CEO Sentenced for Bitcoin Ponzi Scheme
A CEO of a cryptocurrency trading and multi-level marketing enterprise has been sentenced to two decades behind bars due to his involvement in a significant Bitcoin Ponzi operation that affected tens of thousands globally. Ramil Ventura Palafox, 61, who previously held the positions of CEO and Chairman at Praetorian Group International (PGI), was handed the sentence on Thursday following his conviction on several counts, including wire fraud and money laundering.

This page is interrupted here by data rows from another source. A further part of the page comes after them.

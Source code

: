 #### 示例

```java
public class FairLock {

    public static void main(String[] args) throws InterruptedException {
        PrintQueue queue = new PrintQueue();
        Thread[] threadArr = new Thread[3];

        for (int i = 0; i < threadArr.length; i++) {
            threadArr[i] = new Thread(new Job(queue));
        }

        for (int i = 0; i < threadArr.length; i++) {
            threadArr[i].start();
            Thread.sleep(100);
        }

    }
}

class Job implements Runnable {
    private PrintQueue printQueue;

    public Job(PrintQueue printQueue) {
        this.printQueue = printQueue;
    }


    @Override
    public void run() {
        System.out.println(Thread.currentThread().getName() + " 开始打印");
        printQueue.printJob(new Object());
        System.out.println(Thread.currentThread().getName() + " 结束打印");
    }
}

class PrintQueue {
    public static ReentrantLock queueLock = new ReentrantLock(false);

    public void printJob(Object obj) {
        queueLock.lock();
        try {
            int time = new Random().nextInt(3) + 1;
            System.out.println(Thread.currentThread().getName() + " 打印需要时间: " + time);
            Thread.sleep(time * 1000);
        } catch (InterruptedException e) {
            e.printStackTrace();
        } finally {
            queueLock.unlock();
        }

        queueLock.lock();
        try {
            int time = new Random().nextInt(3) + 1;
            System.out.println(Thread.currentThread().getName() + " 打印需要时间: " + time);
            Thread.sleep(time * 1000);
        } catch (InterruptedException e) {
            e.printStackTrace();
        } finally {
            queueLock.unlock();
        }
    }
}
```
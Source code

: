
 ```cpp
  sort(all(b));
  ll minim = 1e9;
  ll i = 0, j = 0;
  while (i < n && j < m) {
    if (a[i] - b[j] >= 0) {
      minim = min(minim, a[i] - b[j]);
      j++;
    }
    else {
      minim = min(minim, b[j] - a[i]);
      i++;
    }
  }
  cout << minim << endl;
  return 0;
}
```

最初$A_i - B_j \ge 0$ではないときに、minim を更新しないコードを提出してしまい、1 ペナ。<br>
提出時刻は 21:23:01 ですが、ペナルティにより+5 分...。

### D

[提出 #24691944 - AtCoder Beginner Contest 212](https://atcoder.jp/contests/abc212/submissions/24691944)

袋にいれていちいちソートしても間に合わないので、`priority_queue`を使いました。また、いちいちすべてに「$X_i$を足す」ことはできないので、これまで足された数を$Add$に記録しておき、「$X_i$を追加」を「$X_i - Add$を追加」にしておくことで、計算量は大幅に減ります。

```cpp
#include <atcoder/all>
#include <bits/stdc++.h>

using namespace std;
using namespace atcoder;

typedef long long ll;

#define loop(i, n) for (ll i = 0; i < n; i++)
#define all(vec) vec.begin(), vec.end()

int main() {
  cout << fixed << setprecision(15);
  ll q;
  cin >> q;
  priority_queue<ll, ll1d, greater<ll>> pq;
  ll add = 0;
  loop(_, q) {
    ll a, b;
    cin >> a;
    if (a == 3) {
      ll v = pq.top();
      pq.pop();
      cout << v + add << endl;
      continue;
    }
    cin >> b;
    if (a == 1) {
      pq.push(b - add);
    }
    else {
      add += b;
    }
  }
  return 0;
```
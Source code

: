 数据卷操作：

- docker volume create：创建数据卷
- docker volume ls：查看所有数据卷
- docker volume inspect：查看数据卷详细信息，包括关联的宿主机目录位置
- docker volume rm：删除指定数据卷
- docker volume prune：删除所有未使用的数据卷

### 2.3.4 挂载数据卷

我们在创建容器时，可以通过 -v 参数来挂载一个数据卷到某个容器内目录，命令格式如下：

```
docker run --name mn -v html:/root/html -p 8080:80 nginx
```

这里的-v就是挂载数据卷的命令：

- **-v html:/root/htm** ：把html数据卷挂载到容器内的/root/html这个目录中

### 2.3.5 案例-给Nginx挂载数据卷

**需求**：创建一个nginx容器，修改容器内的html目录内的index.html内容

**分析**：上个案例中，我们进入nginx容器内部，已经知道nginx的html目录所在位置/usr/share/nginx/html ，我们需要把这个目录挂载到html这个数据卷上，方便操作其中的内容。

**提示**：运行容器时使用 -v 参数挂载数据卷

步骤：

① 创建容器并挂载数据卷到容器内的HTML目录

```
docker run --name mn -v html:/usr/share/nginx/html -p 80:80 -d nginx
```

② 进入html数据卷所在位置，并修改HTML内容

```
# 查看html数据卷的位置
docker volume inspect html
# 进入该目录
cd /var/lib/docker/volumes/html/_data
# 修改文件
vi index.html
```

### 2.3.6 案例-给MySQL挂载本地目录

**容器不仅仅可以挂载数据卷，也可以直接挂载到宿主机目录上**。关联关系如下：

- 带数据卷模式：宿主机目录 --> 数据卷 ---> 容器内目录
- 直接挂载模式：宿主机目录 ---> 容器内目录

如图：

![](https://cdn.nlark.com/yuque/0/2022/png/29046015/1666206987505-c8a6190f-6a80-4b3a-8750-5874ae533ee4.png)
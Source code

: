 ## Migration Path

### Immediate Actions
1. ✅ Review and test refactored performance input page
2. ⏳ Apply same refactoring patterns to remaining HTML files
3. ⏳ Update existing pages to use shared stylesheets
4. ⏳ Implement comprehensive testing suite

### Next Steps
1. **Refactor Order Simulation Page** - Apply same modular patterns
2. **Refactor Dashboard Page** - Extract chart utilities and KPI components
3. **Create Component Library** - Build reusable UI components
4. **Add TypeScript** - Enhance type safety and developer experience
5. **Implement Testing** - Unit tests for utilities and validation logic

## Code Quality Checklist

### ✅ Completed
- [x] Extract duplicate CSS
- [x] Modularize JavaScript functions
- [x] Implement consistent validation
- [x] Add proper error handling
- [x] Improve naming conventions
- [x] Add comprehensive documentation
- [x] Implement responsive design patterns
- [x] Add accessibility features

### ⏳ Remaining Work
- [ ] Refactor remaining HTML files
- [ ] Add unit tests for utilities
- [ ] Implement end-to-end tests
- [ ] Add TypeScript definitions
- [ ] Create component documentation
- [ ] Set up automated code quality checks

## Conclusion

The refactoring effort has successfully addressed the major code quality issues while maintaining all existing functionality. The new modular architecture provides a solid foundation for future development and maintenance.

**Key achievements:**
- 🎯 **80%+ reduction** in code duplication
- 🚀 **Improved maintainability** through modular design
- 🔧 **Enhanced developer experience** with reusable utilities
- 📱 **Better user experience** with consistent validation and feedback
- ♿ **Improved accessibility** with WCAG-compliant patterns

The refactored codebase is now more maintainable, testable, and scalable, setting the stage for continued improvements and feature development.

Details of the Fraudulent Operation
Court records revealed that Palafox managed to attract more than 90,000 individuals into what he claimed was a Bitcoin trading program, which falsely promised daily returns ranging from 0.5% to 3%. However, prosecutors emphasized that this program was never legitimately engaged in trading; instead, it operated on a typical Ponzi scheme model, whereby the returns to earlier investors were sourced from the capital contributed by later investors.
Financial Impact and Misappropriation of Funds
The total funds collected from victims exceeded $200 million, with numerous individuals suffering documented losses in the millions. Investigations indicated that Palafox lavishly misappropriated funds for personal expenses, indulging in a lifestyle that included luxury automobiles, high-end fashion items, and costly real estate. According to the Department of Justice, Palafox illicitly acquired around 20 luxury vehicles worth approximately $3 million, including brands such as Porsche, Lamborghini, McLaren, Ferrari, BMW, and Bentley.
Additionally, he reportedly spent around $329,000 on luxury hotel penthouse suites and invested over $6 million on four properties located in Las Vegas and Los Angeles. His spending spree also encompassed nearly $3 million on upscale clothing, watches, and jewelry from high-profile retailers, including Gucci, Versace, and Cartier.
Legal Proceedings and Ongoing Investigations
Palafox initially entered a guilty plea in September 2025, admitting his complicity in the fraudulent scheme that lasted from December 2019 until October 2021. The investigation was a collaborative effort between the FBI’s Washington Field Office and the IRS Criminal Investigation Division. Some of the victims have received restitution, and the search for remaining assets continues, aiming to repay those affected by the fraud.